Which lines below contain the word "projects"? Copy each one.

Records provided
==*==
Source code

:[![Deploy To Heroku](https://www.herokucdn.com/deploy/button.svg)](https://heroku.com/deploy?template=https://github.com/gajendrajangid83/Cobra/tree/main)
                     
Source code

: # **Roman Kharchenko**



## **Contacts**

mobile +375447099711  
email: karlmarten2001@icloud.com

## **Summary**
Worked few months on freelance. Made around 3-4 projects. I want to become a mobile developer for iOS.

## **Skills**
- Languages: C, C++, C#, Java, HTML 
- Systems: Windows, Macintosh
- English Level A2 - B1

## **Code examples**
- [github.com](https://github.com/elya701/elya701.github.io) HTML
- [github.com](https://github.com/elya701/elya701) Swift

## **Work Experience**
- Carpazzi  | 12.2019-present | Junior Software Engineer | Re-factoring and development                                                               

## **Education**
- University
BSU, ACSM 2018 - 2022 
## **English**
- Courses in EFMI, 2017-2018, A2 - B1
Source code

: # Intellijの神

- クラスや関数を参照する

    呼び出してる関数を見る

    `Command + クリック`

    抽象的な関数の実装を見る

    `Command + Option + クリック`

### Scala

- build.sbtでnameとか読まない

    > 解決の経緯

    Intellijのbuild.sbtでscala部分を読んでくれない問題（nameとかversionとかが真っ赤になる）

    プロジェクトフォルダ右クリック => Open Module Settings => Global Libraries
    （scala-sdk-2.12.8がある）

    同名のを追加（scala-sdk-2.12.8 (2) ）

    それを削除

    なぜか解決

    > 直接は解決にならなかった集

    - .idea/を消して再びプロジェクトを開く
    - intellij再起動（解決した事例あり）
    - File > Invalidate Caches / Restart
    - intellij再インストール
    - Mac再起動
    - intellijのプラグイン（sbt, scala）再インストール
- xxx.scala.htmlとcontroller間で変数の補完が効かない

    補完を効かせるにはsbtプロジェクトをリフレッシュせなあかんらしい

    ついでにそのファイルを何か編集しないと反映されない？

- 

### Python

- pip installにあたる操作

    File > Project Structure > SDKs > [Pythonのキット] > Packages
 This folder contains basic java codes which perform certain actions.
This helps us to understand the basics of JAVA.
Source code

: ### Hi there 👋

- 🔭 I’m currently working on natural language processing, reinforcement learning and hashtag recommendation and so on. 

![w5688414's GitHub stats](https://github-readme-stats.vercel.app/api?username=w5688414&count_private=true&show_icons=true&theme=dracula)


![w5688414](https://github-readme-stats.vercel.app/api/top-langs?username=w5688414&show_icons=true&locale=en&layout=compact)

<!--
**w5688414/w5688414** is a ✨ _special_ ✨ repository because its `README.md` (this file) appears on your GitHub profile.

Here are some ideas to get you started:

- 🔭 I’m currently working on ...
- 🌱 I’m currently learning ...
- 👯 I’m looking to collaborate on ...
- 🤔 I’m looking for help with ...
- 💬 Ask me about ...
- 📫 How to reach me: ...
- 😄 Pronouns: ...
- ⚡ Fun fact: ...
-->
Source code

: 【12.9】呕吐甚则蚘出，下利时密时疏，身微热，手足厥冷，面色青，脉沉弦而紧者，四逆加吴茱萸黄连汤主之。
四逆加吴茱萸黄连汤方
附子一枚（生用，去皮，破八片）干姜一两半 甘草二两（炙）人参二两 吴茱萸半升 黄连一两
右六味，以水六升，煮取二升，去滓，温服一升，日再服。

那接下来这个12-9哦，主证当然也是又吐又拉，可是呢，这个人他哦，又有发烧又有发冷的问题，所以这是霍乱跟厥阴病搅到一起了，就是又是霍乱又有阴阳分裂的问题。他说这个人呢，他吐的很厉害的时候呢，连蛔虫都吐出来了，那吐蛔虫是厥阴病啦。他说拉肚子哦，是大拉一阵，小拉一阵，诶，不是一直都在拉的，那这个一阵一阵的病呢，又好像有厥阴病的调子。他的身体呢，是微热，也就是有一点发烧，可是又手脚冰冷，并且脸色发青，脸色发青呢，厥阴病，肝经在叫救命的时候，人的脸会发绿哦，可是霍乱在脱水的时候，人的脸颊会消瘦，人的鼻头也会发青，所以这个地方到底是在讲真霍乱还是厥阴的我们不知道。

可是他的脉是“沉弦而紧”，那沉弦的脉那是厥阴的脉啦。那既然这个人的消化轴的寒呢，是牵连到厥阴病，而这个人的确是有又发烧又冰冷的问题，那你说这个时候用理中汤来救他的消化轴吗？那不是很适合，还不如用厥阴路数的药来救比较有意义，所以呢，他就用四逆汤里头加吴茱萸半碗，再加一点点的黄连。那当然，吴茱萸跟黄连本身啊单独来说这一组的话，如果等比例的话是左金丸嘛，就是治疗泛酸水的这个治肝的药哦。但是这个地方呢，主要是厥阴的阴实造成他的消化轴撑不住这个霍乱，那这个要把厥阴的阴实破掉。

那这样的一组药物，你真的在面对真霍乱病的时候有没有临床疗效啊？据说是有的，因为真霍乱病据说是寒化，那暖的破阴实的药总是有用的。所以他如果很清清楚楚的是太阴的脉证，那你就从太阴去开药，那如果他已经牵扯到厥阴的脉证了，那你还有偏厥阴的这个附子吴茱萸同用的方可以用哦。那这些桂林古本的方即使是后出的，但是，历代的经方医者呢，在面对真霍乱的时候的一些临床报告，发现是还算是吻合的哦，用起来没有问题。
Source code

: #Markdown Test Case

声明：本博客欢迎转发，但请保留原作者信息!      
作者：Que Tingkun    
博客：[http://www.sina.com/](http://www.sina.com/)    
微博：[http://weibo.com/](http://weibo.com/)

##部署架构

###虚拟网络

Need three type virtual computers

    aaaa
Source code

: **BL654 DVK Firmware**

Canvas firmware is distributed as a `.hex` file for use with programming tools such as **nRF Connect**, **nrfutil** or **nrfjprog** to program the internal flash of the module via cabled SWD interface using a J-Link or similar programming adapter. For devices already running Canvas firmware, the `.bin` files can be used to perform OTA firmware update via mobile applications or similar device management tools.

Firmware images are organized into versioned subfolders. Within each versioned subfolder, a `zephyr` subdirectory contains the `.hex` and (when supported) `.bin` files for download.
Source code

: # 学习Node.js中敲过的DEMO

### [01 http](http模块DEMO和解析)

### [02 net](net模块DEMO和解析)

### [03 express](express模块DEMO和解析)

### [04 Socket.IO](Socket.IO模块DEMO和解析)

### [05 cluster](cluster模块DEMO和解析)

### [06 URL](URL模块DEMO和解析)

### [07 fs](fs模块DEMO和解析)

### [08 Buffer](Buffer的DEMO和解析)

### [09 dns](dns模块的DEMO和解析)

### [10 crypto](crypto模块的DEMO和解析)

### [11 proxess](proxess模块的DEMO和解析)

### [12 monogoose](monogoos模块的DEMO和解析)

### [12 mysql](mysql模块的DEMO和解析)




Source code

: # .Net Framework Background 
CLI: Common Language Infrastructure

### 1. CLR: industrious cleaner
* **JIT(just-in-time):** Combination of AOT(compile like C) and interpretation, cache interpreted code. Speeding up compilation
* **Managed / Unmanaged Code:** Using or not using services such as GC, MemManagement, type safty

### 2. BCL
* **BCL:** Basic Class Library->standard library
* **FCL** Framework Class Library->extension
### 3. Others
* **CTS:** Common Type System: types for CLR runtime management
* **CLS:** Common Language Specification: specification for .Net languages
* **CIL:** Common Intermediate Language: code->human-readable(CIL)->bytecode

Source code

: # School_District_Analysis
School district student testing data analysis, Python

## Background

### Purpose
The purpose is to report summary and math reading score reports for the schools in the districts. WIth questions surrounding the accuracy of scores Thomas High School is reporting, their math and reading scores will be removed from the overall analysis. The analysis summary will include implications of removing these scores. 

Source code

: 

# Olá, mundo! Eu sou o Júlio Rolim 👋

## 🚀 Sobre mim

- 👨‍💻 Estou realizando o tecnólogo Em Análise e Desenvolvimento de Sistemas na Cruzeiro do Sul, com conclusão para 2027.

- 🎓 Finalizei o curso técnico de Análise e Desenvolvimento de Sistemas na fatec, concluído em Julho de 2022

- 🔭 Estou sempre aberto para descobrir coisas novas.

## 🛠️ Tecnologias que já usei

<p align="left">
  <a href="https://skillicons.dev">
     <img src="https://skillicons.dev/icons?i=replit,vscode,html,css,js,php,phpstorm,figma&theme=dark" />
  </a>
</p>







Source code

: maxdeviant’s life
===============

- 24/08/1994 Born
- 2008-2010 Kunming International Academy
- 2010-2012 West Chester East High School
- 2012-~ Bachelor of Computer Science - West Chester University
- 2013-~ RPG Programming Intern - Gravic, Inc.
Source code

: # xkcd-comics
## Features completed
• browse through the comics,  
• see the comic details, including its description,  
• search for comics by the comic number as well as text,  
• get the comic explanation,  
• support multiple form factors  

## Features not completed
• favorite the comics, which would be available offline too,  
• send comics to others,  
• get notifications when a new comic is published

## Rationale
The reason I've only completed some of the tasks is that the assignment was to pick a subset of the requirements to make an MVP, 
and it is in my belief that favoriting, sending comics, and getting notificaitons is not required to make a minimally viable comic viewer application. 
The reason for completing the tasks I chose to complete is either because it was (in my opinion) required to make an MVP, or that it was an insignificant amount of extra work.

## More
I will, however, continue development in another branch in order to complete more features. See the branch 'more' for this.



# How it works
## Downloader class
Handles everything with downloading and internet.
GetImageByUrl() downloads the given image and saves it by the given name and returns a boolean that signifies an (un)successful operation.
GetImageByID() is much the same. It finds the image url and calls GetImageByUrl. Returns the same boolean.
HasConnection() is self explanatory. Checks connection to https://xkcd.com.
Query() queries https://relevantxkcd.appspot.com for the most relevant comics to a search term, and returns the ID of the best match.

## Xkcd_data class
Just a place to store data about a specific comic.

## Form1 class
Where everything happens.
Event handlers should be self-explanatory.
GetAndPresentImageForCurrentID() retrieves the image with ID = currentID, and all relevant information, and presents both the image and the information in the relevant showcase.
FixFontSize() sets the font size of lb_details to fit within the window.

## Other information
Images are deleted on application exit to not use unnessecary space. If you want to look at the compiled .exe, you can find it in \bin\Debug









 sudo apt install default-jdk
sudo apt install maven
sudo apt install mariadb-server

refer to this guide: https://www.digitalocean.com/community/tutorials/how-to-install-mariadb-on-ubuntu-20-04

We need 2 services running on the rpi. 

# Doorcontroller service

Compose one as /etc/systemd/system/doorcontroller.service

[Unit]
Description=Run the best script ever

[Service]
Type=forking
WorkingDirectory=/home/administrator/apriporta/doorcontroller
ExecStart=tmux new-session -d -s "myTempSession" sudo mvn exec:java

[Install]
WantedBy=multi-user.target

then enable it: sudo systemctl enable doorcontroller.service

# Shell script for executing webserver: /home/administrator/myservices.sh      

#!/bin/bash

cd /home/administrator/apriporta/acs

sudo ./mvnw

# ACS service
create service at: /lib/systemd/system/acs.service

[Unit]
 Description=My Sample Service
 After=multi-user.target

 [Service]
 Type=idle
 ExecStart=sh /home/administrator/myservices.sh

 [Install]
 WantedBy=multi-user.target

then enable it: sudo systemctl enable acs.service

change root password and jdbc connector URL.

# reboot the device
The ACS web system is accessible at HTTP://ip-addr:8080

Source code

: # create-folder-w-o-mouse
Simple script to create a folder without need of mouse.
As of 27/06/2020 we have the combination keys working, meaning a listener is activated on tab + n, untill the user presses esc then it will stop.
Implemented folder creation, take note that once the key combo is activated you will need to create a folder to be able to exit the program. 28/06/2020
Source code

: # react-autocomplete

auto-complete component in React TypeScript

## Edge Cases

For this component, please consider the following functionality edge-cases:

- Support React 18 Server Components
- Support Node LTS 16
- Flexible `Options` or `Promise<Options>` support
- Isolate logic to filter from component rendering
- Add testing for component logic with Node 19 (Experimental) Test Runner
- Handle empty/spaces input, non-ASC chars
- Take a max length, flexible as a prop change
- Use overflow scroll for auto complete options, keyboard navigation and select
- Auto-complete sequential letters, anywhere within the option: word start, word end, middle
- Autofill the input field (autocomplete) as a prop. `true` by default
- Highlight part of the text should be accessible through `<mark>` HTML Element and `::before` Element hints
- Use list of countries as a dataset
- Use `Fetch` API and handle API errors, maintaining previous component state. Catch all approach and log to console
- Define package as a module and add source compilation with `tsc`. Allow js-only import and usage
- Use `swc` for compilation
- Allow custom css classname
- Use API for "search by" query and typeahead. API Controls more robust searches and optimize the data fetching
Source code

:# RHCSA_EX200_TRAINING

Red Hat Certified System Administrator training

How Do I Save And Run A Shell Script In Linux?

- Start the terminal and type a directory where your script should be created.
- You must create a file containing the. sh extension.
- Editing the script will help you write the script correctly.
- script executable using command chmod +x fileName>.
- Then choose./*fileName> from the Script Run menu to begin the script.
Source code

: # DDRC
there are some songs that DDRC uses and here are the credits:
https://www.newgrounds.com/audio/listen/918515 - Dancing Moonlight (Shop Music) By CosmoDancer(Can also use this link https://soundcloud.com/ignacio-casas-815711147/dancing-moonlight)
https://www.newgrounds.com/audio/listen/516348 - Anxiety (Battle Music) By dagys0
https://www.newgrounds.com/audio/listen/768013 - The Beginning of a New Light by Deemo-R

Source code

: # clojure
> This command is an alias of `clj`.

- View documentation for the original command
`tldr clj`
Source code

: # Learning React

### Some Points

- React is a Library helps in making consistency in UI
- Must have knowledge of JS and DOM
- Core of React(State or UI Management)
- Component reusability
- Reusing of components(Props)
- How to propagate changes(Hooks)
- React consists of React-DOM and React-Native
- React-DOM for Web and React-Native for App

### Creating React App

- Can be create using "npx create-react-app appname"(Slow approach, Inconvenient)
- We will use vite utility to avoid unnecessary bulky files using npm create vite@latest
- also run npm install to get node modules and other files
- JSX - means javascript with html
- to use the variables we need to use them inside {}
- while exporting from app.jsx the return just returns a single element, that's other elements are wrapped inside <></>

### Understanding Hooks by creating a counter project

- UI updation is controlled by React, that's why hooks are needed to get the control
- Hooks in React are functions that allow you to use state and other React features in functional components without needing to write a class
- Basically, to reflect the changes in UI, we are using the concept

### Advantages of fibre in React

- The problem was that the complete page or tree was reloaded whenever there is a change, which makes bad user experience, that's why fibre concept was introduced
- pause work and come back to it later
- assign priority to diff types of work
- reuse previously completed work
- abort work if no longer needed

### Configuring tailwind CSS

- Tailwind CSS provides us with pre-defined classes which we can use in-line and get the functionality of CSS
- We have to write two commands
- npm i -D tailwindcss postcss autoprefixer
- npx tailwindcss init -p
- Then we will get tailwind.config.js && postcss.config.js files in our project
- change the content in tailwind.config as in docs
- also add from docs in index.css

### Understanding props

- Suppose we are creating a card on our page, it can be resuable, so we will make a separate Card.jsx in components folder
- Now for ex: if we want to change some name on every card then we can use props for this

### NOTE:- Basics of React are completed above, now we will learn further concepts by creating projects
==*==
Answer to the exercise
Worked few months on freelance. Made around 3-4 projects. I want to become a mobile developer for iOS.
### NOTE:- Basics of React are completed above, now we will learn further concepts by creating projects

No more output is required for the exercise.